WASHINGTON (Reuters) - President Barack Obama’s pledge to reform the way U.S. spy agencies access vast amounts of metadata on Americans’ telephone calls is facing increasing obstacles, U.S. officials said on Tuesday.
Obama promised to act after revelations by former National Security Agency contractor Edward Snowden that the NSA had been collecting and storing the data, including numbers called and the time and length of calls but not their content.
The administration has said it no longer wants agencies such as the NSA to hold the data and last year quietly abandoned one alternative to have such data held by a non-governmental third party.
The remaining option is for telecommunications companies to gather and store the data themselves.
But according to two U.S. officials, the companies have privately told Congress they will not do so unless they are ordered to by the Foreign Intelligence Surveillance Court, which needs new powers from Congress to issue such orders.
Last year, Congress failed to pass a bill to create such powers, and a Congressional aide said that no such legislation was now pending. The aide and an executive branch official said that prospects for passing such legislation before a June deadline were uncertain.
Robert Litt, legal adviser to the Director of National Intelligence, confirmed that the government’s current legal authority to handle telephone metadata expires on June 1.

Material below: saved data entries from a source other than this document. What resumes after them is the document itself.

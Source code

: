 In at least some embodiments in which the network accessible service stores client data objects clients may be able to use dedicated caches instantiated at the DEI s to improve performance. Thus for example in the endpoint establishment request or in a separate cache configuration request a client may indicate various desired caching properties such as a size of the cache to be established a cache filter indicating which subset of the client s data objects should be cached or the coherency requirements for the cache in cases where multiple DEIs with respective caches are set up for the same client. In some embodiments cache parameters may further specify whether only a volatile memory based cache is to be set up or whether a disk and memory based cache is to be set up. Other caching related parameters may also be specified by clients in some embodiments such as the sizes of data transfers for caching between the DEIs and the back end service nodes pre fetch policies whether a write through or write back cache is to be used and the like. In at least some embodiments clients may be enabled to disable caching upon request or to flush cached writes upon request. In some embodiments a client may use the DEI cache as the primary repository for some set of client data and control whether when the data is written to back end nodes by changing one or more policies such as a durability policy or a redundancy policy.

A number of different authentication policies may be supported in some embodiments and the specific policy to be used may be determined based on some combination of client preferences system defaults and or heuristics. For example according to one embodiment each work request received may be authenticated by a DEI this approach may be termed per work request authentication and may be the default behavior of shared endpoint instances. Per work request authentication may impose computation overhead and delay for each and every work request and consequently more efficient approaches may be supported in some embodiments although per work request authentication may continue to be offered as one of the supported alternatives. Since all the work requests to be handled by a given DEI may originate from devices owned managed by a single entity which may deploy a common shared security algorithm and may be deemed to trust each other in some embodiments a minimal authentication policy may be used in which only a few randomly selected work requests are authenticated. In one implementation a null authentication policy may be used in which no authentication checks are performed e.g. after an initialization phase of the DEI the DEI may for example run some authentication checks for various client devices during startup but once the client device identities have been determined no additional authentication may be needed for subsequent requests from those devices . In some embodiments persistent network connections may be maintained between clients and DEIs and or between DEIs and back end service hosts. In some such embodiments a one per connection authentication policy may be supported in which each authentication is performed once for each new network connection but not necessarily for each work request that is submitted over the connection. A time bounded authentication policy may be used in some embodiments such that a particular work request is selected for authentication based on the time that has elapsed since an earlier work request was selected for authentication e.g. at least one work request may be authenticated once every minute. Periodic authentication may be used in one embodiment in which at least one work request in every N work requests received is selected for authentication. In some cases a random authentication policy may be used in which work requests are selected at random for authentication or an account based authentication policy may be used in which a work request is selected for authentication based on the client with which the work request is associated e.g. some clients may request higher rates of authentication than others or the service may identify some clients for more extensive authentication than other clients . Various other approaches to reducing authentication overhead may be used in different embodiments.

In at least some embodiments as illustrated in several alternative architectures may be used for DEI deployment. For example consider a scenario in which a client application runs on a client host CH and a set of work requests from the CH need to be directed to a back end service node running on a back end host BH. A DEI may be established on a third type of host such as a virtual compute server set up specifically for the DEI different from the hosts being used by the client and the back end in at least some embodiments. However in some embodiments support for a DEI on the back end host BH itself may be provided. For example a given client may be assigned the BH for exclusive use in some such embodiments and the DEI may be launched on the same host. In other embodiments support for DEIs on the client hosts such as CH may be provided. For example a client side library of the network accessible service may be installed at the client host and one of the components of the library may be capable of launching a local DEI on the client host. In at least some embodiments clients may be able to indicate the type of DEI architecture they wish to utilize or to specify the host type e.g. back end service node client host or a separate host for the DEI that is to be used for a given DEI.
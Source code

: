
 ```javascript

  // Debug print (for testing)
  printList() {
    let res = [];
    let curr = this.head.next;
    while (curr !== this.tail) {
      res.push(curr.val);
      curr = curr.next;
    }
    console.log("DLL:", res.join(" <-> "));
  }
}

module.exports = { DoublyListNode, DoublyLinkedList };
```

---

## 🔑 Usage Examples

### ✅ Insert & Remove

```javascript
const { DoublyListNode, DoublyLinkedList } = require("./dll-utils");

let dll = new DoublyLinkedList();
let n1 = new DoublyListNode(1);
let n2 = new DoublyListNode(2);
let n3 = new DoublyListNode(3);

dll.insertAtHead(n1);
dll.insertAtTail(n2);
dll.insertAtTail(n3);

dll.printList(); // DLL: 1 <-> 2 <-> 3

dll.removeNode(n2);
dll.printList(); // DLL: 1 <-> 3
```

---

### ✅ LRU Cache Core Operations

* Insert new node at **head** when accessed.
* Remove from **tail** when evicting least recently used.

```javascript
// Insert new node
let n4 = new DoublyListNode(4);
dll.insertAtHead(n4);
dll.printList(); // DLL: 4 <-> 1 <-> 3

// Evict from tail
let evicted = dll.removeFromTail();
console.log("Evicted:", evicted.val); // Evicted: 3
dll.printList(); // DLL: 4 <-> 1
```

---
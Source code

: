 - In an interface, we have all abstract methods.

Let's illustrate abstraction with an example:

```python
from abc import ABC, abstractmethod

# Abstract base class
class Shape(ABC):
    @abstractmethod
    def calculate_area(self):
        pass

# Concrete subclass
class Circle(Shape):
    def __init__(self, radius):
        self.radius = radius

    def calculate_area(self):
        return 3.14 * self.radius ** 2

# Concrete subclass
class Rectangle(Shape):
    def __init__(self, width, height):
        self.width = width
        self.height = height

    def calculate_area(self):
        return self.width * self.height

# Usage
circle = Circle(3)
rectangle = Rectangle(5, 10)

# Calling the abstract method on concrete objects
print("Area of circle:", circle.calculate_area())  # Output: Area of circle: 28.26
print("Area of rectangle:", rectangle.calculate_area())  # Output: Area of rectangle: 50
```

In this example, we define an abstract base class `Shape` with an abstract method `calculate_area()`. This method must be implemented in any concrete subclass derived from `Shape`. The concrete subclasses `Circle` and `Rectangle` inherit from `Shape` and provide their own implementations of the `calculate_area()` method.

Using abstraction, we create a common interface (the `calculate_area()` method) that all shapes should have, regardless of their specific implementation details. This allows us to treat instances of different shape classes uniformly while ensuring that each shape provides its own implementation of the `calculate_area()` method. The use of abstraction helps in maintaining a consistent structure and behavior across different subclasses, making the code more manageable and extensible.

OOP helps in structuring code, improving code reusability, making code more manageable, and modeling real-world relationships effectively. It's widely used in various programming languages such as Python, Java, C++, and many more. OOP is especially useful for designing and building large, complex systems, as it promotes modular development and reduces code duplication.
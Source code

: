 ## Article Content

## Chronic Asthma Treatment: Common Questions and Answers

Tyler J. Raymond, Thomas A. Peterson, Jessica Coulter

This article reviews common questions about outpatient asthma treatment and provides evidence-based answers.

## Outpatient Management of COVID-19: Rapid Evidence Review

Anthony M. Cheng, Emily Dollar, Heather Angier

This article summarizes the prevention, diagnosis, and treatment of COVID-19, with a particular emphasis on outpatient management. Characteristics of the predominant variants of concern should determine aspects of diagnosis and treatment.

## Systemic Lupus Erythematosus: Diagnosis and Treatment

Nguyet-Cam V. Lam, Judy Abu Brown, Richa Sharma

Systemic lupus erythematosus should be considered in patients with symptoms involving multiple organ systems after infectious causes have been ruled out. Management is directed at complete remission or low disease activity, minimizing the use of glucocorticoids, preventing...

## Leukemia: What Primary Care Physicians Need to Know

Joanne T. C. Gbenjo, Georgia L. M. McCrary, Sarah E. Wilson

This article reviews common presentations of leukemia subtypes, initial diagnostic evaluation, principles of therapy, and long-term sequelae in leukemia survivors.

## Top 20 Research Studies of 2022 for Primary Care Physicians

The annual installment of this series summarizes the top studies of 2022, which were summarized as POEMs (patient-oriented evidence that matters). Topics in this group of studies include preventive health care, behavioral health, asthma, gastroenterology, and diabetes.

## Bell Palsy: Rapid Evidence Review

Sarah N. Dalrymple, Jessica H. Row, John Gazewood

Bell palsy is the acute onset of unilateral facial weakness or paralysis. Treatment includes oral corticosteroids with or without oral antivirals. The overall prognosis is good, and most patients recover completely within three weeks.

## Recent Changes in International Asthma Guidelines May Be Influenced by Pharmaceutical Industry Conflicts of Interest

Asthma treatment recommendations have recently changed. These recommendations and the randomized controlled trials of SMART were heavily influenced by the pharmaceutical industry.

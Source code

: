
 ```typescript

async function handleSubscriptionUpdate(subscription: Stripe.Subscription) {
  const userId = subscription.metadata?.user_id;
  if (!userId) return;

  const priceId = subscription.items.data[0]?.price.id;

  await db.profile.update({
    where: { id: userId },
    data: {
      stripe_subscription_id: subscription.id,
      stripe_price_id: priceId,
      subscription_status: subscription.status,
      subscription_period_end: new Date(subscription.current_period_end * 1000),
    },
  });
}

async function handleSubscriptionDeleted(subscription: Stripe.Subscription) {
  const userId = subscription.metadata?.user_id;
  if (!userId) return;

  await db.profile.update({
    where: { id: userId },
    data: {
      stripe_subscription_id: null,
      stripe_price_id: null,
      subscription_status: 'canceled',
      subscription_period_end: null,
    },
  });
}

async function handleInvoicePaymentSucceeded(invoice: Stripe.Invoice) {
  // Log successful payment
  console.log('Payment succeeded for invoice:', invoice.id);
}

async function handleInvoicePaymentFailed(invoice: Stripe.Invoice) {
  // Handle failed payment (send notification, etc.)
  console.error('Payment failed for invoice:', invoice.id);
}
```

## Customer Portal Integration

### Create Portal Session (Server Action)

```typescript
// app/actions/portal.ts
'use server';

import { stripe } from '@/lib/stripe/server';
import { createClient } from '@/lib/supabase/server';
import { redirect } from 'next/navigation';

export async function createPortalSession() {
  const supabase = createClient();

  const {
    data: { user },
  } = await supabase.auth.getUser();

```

“I’m hoping we will be able to get legislation passed. Everybody recognizes that there is utility to this,” he said in a conference call with reporters on Tuesday.
Former NSA and CIA Director Michael Hayden, however, said he saw “no administration plan for going ahead” with telephone metadata collection.
Asked what spy agencies would do if no new law was passed to authorize collection of the metadata, Litt said: “I don’t think we’re making those kinds of contingency plans at this point.”